6. Hermenêutica do sentido e Hermenêutica da ação


A hermenêutica teológica não deve somente seguir pelos meandros da interpretação
textual sem se esmerar na praticidade da verdade, que torna possível a transformação
das ações e reações humanas. Noutras palavras, a teologia compreendida como
hermenêutica não pode ser unicamente uma hermenêutica do sentido, enclausurada a
meras hipóteses e esquemas interpretativos, que visam apenas interpretar o texto,
escamoteando assim a sua mensagem, mas também deve ser uma hermenêutica de
ação, que conduz a uma certa prática, ou seja, a um certo fazer, que via de regra esta
relacionado com a ação/reação do interpretante logo após o trabalho de interpretação
de determinado texto.

Podemos ver expressa a critica de Schleiermacher acerca da interpretação feita de


modo mecânico e sem espírito ou ainda puramente baseada em experiências e meras
observações, nos seguintes termos:
Assim é praticada a interpretação em nossas escolas e faculdades, e os comentários
esclarecedores dos filólogos e teólogos – pois ambos têm o campo previamente
cultivado -, contem um tesouro de observações e informações instrutivas, as quais
provam suficientemente o quanto eles são verdadeiros artistas na interpretação, ao
passo que seguramente ao lado deles, sobre o mesmo assunto, em parte nas
passagens mais difíceis, emerge o mais selvagem arbítrio, em parte a mediocridade
pedante insensivelmente omite ou totalmente deturpa o mais belo. Mas ao lado de
todos esses tesouros, aquele que precisa exercer este trabalho sem se colocar no nível
dos artistas indiscutíveis e, além disso, ao mesmo tempo deverá na interpretação
mostrar o caminho a uma juventude ávida de saber e lhe dar as diretivas, este
experimenta o desejo de uma instrução tal que, como metodologia propriamente dita,
não somente que ela seja o fruto sempre alcançado dos trabalhos magistrais dos
artistas nesse domínio, mas que ela exponha também sob uma forma adequada e
científica toda a extensão e as razões de ser do processo. (SCHLEIERMACHER, 2009, p.
26)
Por fim, Geffré nos diz que a insistência da dimensão prática da teologia não nos leva a
uma espécie de pragmatismo teológico, pois a teologia como hermenêutica guarda
necessariamente uma dimensão especulativa ou argumentativa.

CONSIDERAÇÕES FINAIS
Claude Geffré é bem sucedido na sua tentativa de reformular o estatuto
hermenêutico, a fim de suscitar em nós, sujeitos interpretantes, a busca pela verdade,
pelo real sentido do texto, que se desencadeia somente após a compreensão e
aplicação da tríade fé-experiência-linguagem.
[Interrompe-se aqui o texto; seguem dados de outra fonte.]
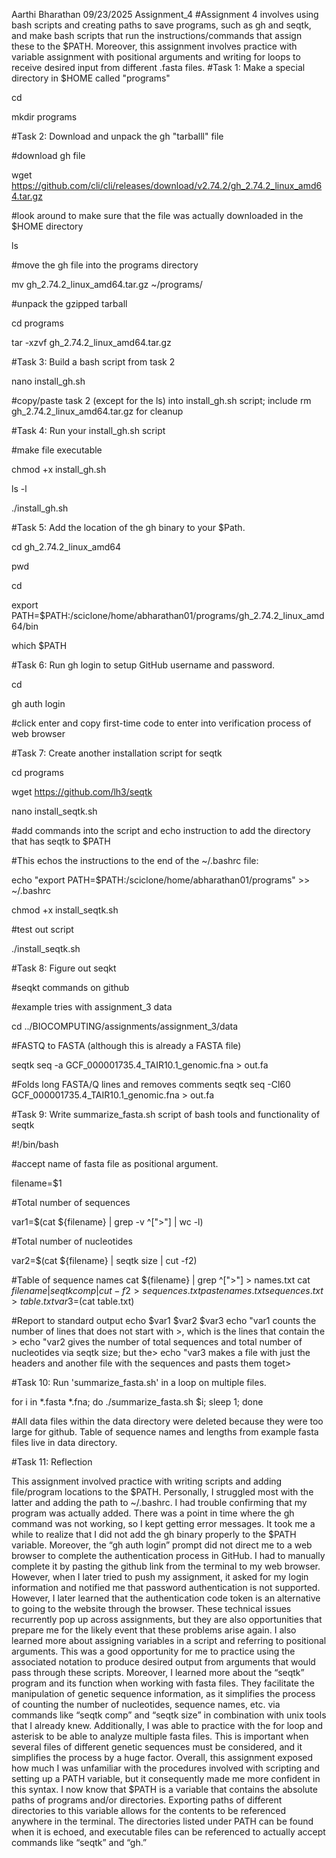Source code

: Aarthi Bharathan 09/23/2025 Assignment_4
#Assignment 4 involves using bash scripts and creating paths to save programs, such as gh and seqtk, and make bash scripts that run the instructions/commands that assign these to the $PATH. Moreover, this assignment involves practice with variable assignment with positional arguments and writing for loops to receive desired input from different .fasta files. 
#Task 1: Make a special directory in $HOME called "programs" 

cd 

mkdir programs


#Task 2: Download and unpack the gh "tarballl" file

#download gh file

wget https://github.com/cli/cli/releases/download/v2.74.2/gh_2.74.2_linux_amd64.tar.gz

#look around to make sure that the file was actually downloaded in the $HOME directory

ls

#move the gh file into the programs directory 

mv gh_2.74.2_linux_amd64.tar.gz ~/programs/

#unpack the gzipped tarball

cd programs

tar -xzvf gh_2.74.2_linux_amd64.tar.gz

#Task 3: Build a bash script from task 2

nano install_gh.sh

#copy/paste task 2 (except for the ls) into install_gh.sh script; include rm gh_2.74.2_linux_amd64.tar.gz for cleanup

#Task 4: Run your install_gh.sh script

#make file executable

chmod +x install_gh.sh

ls -l

./install_gh.sh

#Task 5: Add the location of the gh binary to your $Path.

cd gh_2.74.2_linux_amd64
 
pwd

cd

export PATH=$PATH:/sciclone/home/abharathan01/programs/gh_2.74.2_linux_amd64/bin

which $PATH 

#Task 6: Run gh login to setup GitHub username and password.

cd

gh auth login

#click enter and copy first-time code to enter into verification process of web browser 

#Task 7: Create another installation script for seqtk


cd programs

wget https://github.com/lh3/seqtk

nano install_seqtk.sh

#add commands into the script and echo instruction to add the directory that has seqtk to $PATH

#This echos the instructions to the end of the ~/.bashrc file:

echo "export PATH=$PATH:/sciclone/home/abharathan01/programs" >> ~/.bashrc

chmod +x install_seqtk.sh

#test out script

./install_seqtk.sh

#Task 8: Figure out seqkt

#seqkt commands on github

#example tries with assignment_3 data

cd ../BIOCOMPUTING/assignments/assignment_3/data

#FASTQ to FASTA (although this is already a FASTA file)

seqtk seq -a GCF_000001735.4_TAIR10.1_genomic.fna > out.fa

#Folds long FASTA/Q lines and removes comments
seqtk seq -Cl60 GCF_000001735.4_TAIR10.1_genomic.fna > out.fa

#Task 9: Write summarize_fasta.sh script of bash tools and functionality of seqtk

#!/bin/bash

#accept name of fasta file as positional argument.

filename=$1

#Total number of sequences

var1=$(cat ${filename} | grep -v ^[">"] | wc -l)

#Total number of nucleotides

var2=$(cat ${filename} | seqtk size | cut -f2)

#Table of sequence names
cat ${filename} | grep ^[">"] > names.txt
cat ${filename} | seqtk comp | cut -f2 > sequences.txt
paste names.txt sequences.txt > table.txt
var3=$(cat table.txt)

#Report to standard output
echo $var1 $var2 $var3
echo "var1 counts the number of lines that does not start with >, which is the lines that contain the >
echo "var2 gives the number of total sequences and total number of nucleotides via seqtk size; but the>
echo "var3 makes a file with just the headers and another file with the sequences and pasts them toget>

#Task 10: Run 'summarize_fasta.sh' in a loop on multiple files. 


for i in *.fasta *.fna; do ./summarize_fasta.sh $i; sleep 1; done

#All data files within the data directory were deleted because they were too large for github. Table of sequence names and lengths from example fasta files live in data directory.

#Task 11: Reflection

This assignment involved practice with writing scripts and adding file/program locations to the $PATH. Personally, I struggled most with the latter and adding the path to ~/.bashrc. I had trouble confirming that my program was actually added. There was a point in time where the gh command was not working, so I kept getting error messages. It took me a while to realize that I did not add the gh binary properly to the $PATH variable. Moreover, the “gh auth login” prompt did not direct me to a web browser to complete the authentication process in GitHub. I had to manually complete it by pasting the github link from the terminal to my web browser. However, when I later tried to push my assignment, it asked for my login information and notified me that password authentication is not supported. 
However, I later learned that the authentication code token is an alternative to going to the website through the browser. These technical issues recurrently pop up across assignments, but they are also opportunities that prepare me for the likely event that these problems arise again. I also learned more about assigning variables in a script and referring to positional arguments. This was a good opportunity for me to practice using the associated notation to produce desired output from arguments that would pass through these scripts. Moreover, I learned more about the “seqtk” program and its function when working with fasta files. They facilitate the manipulation of genetic sequence information, as it simplifies the process of counting the number of nucleotides, sequence names, etc. via commands like “seqtk comp” and “seqtk size” in combination with unix tools that I already knew.
Additionally, I was able to practice with the for loop and asterisk to be able to analyze multiple fasta files. This is important when several files of different genetic sequences must be considered, and it simplifies the process by a huge factor. Overall, this assignment exposed how much I was unfamiliar with the procedures involved with scripting and setting up a PATH variable, but it consequently made me more confident in this syntax. I now know that $PATH is a variable that contains the absolute paths of programs and/or directories. Exporting paths of different directories to this variable allows for the contents to be referenced anywhere in the terminal. The directories listed under PATH can be found when it is echoed, and executable files can be referenced to actually accept commands like “seqtk” and “gh.”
A fé, neste estatuto hermenêutico, tem uma natureza compreensivo-interpretativa de


desvelamento, e não de esvaziamento de sentido. A experiência diz respeito ao
relacionamento vital entre autor-texto-intérprete. E a linguagem torna-se critério de
demonstrabilidade interpretativa de uma realidade ainda não descoberta, cuja
veracidade só pode ser ontologicamente concebida em termos da hermenêutica.

Portanto, compete ao sujeito interpretante se desvencilhar dos enunciados


dogmáticos, no tocante à interpretação dos textos sagrados, para que possa
compreender o sentido do texto, os pensamentos do autor, sua linguagem, os
tornando compreensíveis na tradição.

REFERÊNCIAS BIBLIOGRÁFICAS
GEFFRÉ, Claude. Crer e interpretar: a virada hermenêutica da teologia. Petrópolis:
Vozes, 2004.
CHAMPLIN, Russell Norman. Enciclopédia de Bíblia, Teologia e Filosofia. São Paulo:
Hagnos, 8ª Ed. Vol. 3, 2006.
SCHLEIERMACHER, Friedrich D.E. Hermenêutica – Arte e técnica da
interpretação. Petrópolis: Vozes, 7ª Ed. 2009.